Here is the Key Bait and Switch
Bill Clinton joined a number other leftish writers of late trying to marginalize those who criticize the government (and in particular, I think, the Tea Party folks). I am really not going to comment much on this attempt, except to say that we endured something identical during the Iraq war, with the BS about not criticizing the President during wartime.
Here is the key bait and switch in Clinton's argument:
But we should remember that there is a big difference between criticizing a policy or a politician and demonizing the government that guarantees our freedoms and the public servants who enforce our laws.
The government that guarantees our freedoms? I suppose this sounds sort of good if one just lets it roll by, but in the context of our country's formation, this is absurd. The only threat to freedom that the founders of this nation were concerned about was the government itself.

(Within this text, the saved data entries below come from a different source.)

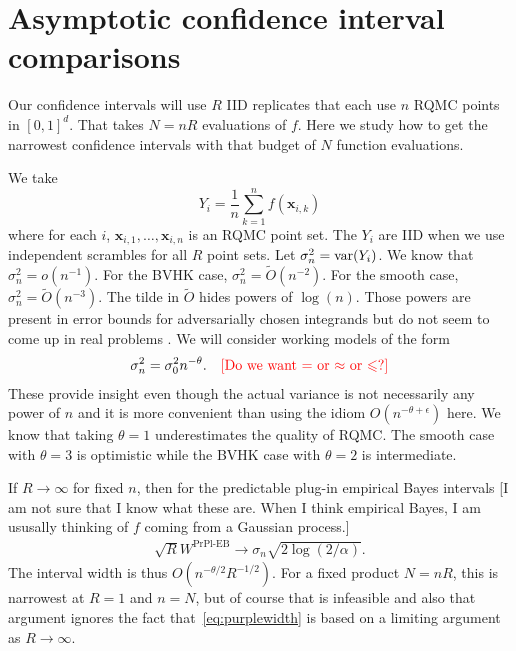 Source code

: \documentclass{article}
\newcommand{\art}[1]{\begingroup\color{blue}#1\endgroup}
\newcommand{\fred}[1]{\begingroup\color{red}#1\endgroup}
\renewcommand{\le}{\leqslant}
\newcommand{\e}{\mathbb{E}}
\newcommand{\bsx}{\boldsymbol{x}}
\newcommand{\giv}{\!\mid\!} %
\newcommand{\prpleb}{\text{PrPl-EB}}
\begin{document}

\section{Asymptotic confidence interval comparisons}\label{sec:asymptotic}

Our confidence intervals will use $R$ IID replicates that each
use $n$ RQMC points in $[0,1]^d$.  That takes $N=nR$
evaluations of $f$. 
Here we study how to get the narrowest confidence
intervals with that budget of $N$ function evaluations.

We take 
$$Y_i=\frac1n\sum_{k=1}^nf(\bsx_{i,k})$$
where for each $i$, $\bsx_{i,1},\dots,\bsx_{i,n}$ is an RQMC
point set. The $Y_i$ are IID when we use independent
scrambles for all $R$ point sets. Let $\sigma^2_n = \operatorname{var}(Y_i)$.
We know that $\sigma^2_n = o(n^{-1}).$
For the BVHK case, $\sigma^2_n=\tilde O(n^{-2})$.  
For the smooth case,
$\sigma^2_n=\tilde O(n^{-3})$.  
The tilde in $\tilde O$ hides powers of $\log(n)$.
Those powers are present in error bounds for adversarially
chosen integrands but do not seem to come up in
real problems \cite{schl:2002,wherearethelogs}.
We will consider working
models of the form
\begin{align}\label{eq:themodel}
\sigma^2_n = \sigma^2_0n^{-\theta}.  \fred{\quad \text{[Do we want $=$ or $\approx$ or $\le$?]}}
\end{align}
These provide insight even though the actual variance is not
necessarily any power of $n$ and it is more convenient
than using the idiom $O(n^{-\theta+\epsilon})$ here.
We know that taking $\theta=1$ underestimates
the quality of RQMC. The smooth case with $\theta = 3$ is optimistic
while the BVHK case with $\theta=2$ is intermediate.

If $R\to\infty$ for fixed $n$, then for the predictable
plug-in empirical Bayes intervals \fred{[I am not sure that I know what these are.  When I think empirical Bayes, I am ususally thinking of $f$ coming from a Gaussian process.]}
\begin{align}\label{eq:purplewidth}
\sqrt{R}W^\prpleb\to \sigma_n\sqrt{2\log(2/\alpha)}.
\end{align}
The interval width is thus $O(n^{-\theta/2}R^{-1/2})$.
For a fixed product $N=nR$, this is narrowest at $R=1$
and $n=N$, but of course that is infeasible and also
that argument ignores the fact that~\eqref{eq:purplewidth}
is based on a limiting argument as $R\to\infty$.
\end{document}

The government is the only entity with the power to use force and the power to grab money without permission. As such, the founders recognized it as the single most potent threat to freedom that could possibly exist. All their efforts were aimed at constructing limitations and protections from the power of government itself.
It would be far more correct to say "the Constitution that guarantees our freedoms" by limiting the power of government, but in fact that is exactly what the left is trying to overturn, with a hundred years of efforts to slowly whittle the Constitutional limitations on the power of government down to zero.
Update: Wow, this is an amazing excerpt from a 1995 memo from Dick Morris to Clinton just after the Oklahoma City bombing. Seems like he is still following the same playbook:
Later, under the heading "How to use extremism as issue against Republicans," Morris told Clinton that "direct accusations" of extremism wouldn't work because the Republicans were not, in fact, extremists. Rather, Morris recommended what he called the "ricochet theory." Clinton would "stimulate national concern over extremism and terror," and then, "when issue is at top of national agenda, suspicion naturally gravitates to Republicans." As that happened, Morris recommended, Clinton would use his executive authority to impose "intrusive" measures against so-called extremist groups. Clinton would explain that such intrusive measures were necessary to prevent future violence, knowing that his actions would, Morris wrote, "provoke outrage by extremist groups who will write their local Republican congressmen." Then, if members of Congress complained, that would "link right-wing of the party to extremist groups." The net effect, Morris concluded, would be "self-inflicted linkage between [GOP] and extremists."